The wealth of available data and advances in machine learning intensified efforts to redefine disorder categories using data-driven methods. Previous studies stratified psychiatric disorders mostly by clustering single domains (e.g., psychometry [6,7,8,9,10], neuroimaging [11,12,13,14,15,16], biochemical markers , or genetics [18, 19]) or by analyzing patients from a single diagnosis (e.g., major depressive disorder (MDD) [5, 7, 11, 18,19,20,21,22] or schizophrenia (SCZ) [23,24,25,26,27,28]). Previous transdiagnostic clustering studies support the existence of diagnostically mixed subtypes across two [29,30,31] or more disorders [32,33,34,35]. However, these studies were limited by small samples and analyzed few disorders or variables [36, 37]. To our knowledge, Dwyer et al.  constitutes the largest published clustering study. It focused on psychosis, not covering the complete spectrum from healthy controls over affective to psychotic disorders. To assess the continuum between well-being and disease, clustering analyses profit from the inclusion of healthy controls, largely omitted in previous studies [7, 21, 29, 34].
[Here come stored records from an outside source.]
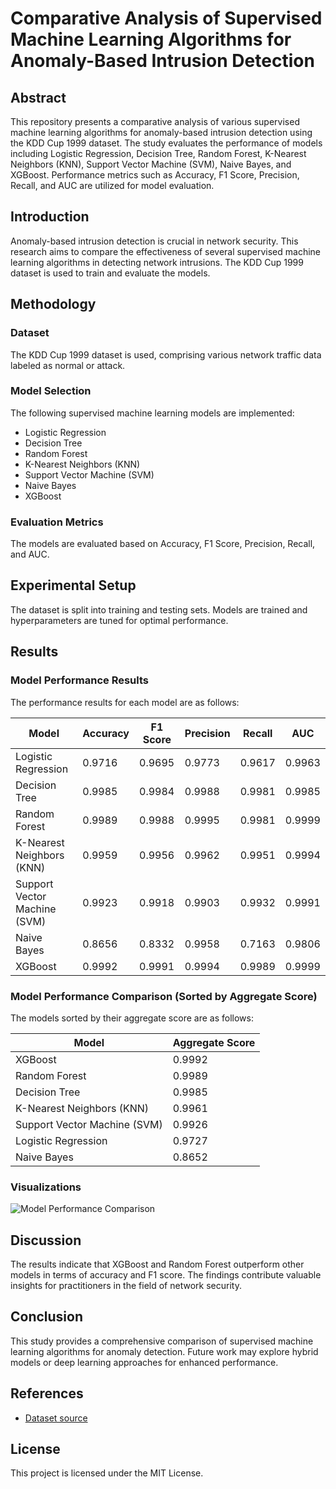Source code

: # Comparative Analysis of Supervised Machine Learning Algorithms for Anomaly-Based Intrusion Detection

## Abstract
This repository presents a comparative analysis of various supervised machine learning algorithms for anomaly-based intrusion detection using the KDD Cup 1999 dataset. The study evaluates the performance of models including Logistic Regression, Decision Tree, Random Forest, K-Nearest Neighbors (KNN), Support Vector Machine (SVM), Naive Bayes, and XGBoost. Performance metrics such as Accuracy, F1 Score, Precision, Recall, and AUC are utilized for model evaluation.


## Introduction
Anomaly-based intrusion detection is crucial in network security. This research aims to compare the effectiveness of several supervised machine learning algorithms in detecting network intrusions. The KDD Cup 1999 dataset is used to train and evaluate the models.


## Methodology
### Dataset
The KDD Cup 1999 dataset is used, comprising various network traffic data labeled as normal or attack.

### Model Selection
The following supervised machine learning models are implemented:
- Logistic Regression
- Decision Tree
- Random Forest
- K-Nearest Neighbors (KNN)
- Support Vector Machine (SVM)
- Naive Bayes
- XGBoost

### Evaluation Metrics
The models are evaluated based on Accuracy, F1 Score, Precision, Recall, and AUC.

## Experimental Setup
The dataset is split into training and testing sets. Models are trained and hyperparameters are tuned for optimal performance.

## Results
### Model Performance Results
The performance results for each model are as follows:

| Model                        | Accuracy | F1 Score | Precision | Recall  | AUC      |
|------------------------------|----------|----------|-----------|---------|----------|
| Logistic Regression           | 0.9716   | 0.9695   | 0.9773    | 0.9617  | 0.9963   |
| Decision Tree                 | 0.9985   | 0.9984   | 0.9988    | 0.9981  | 0.9985   |
| Random Forest                 | 0.9989   | 0.9988   | 0.9995    | 0.9981  | 0.9999   |
| K-Nearest Neighbors (KNN)    | 0.9959   | 0.9956   | 0.9962    | 0.9951  | 0.9994   |
| Support Vector Machine (SVM)  | 0.9923   | 0.9918   | 0.9903    | 0.9932  | 0.9991   |
| Naive Bayes                  | 0.8656   | 0.8332   | 0.9958    | 0.7163  | 0.9806   |
| XGBoost                      | 0.9992   | 0.9991   | 0.9994    | 0.9989  | 0.9999   |

### Model Performance Comparison (Sorted by Aggregate Score)
The models sorted by their aggregate score are as follows:

| Model                        | Aggregate Score |
|------------------------------|------------------|
| XGBoost                      | 0.9992           |
| Random Forest                | 0.9989           |
| Decision Tree                | 0.9985           |
| K-Nearest Neighbors (KNN)    | 0.9961           |
| Support Vector Machine (SVM) | 0.9926           |
| Logistic Regression           | 0.9727           |
| Naive Bayes                  | 0.8652           |

### Visualizations
![Model Performance Comparison](result.png)

## Discussion
The results indicate that XGBoost and Random Forest outperform other models in terms of accuracy and F1 score. The findings contribute valuable insights for practitioners in the field of network security.

## Conclusion
This study provides a comprehensive comparison of supervised machine learning algorithms for anomaly detection. Future work may explore hybrid models or deep learning approaches for enhanced performance.

## References
- [Dataset source](http://kdd.ics.uci.edu/databases/kddcup99/kddcup.data_10_percent.gz)

## License
This project is licensed under the MIT License.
In the present study, we applied a data-driven clustering approach to a large transdiagnostic patient/control sample. It encompassed healthy controls and patients diagnosed with MDD, bipolar disorder (BD), schizophrenia, schizoaffective disorder (SZA), or other psychiatric disorders (see below). Our study had the following two main aims: first, to use high-dimensional data clustering (HDDC)  to identify stable transdiagnostic clusters. Here, we used deep phenotypic data including psychopathology measures, personality traits, cognitive functioning, social functioning, attachment style, environmental exposures in childhood and youth, parental factors, and quality of life measures. Second, to characterize differences of clinical and genetic variables between clusters using supervised machine learning. Moreover, we analyzed the information gain of PGS compared with the family history of psychiatric disorders and replicated our clustering solution in an independent sample.
Materials and methods
FOR2107 is an ongoing multi-center study recruiting patients via in- and outpatient services in Marburg and Münster, Germany; healthy subjects were recruited via newspaper advertisements . Inclusion criteria for the cohort were comprehensive to ensure the recruitment of patients across different diagnoses, approximately representative for referrals to Western European psychiatric hospitals. The study protocols were approved by the ethics committees of the Medical Schools of the Universities of Marburg and Münster, following the Declaration of Helsinki, and all participants provided written informed consent. All subjects underwent a structured clinical interview for Diagnostic and Statistical Manual (DSM)-IV axis I disorders , administered by trained clinical raters.
All individuals recruited in the first phase of the study, i.e., whose data were available when we began the analyses, were eligible for the discovery sample (N = 1623), N = 855 independent individuals recruited subsequently were included for the replication. First, participants who had withdrawn their consent, with missing diagnosis, and relatives were excluded. Second, individuals with missing information in any of the variables used for clustering were excluded (Methods S1). Final sample sizes were N = 1250 (discovery) and N = 622 (replication). Age and diagnosis distributions differed between both samples (p = 0.01, p = 0.002, respectively), sex did not (p = 0.16). Among diagnostic groups, the proportions of healthy controls (p = 0.005) and MDD patients (p = 0.003) differed significantly (Tables 1 and S1).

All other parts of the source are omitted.